По приватизации особо охраняемых природных территорий — в 2017 году состоялась очередная атака, девятая по нашему счету за последние годы, когда попытались внести очередные поправки, которые открывали лазейки для приватизации или застройки заповедников и нацпарков. Места заповедные, баньку тут построить хотят многие.

Еще одна нехорошая история — газовые атаки в Московском регионе из неизвестных источников. Москвичи почувствовали себя так, как чувствуют себя челябинцы, норильчане, воркутинцы, когда приходится дышать непонятно чем. Я только что пришел с заседания Мосгордумы, где состоялся круглый стол по этой проблеме, где выступали инициативные группы. Кроме мата, все остальное прозвучало. Люди просто доведены. Этот скандал я бы отметил особенно.

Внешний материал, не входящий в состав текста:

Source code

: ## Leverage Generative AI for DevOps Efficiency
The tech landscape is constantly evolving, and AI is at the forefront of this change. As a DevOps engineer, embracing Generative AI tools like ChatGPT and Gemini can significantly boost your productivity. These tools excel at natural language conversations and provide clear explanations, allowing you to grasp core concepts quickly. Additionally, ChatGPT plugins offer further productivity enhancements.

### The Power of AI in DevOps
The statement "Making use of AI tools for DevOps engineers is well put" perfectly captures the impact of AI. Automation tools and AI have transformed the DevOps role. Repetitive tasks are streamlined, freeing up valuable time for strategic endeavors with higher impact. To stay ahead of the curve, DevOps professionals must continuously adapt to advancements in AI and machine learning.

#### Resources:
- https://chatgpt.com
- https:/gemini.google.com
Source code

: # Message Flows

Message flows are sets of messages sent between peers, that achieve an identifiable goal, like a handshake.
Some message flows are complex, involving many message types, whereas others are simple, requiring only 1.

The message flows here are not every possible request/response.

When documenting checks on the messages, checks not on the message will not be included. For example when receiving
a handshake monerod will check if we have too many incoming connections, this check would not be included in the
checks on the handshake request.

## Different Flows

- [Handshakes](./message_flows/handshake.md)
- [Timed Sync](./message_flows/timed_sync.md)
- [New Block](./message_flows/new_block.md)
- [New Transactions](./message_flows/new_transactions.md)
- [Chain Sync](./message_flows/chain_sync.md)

Попытка создать систему раздельного сбора коммунальных отходов, можно сказать, провалилась. Этот провал может быть связан с газовыми атаками в Москве. Система раздельного сбора за редким исключением развивается ни шатко ни валко. Где-то раздельный сбор есть, но потом все это часто сваливается в одну общую мусорку. Скорее всего, это происходит потому, что нет общественного запроса или национальной идеи, общественного консенсуса, когда каждый человек поймет и скажет себе: «Я не буду покупать пластиковый пакет, я отнесу бумагу в пункт сбора макулатуры, потому что не хочу, чтобы завтра мои родственники, друзья дышали гарью мусорных свалок или мусоросжигательных заводов».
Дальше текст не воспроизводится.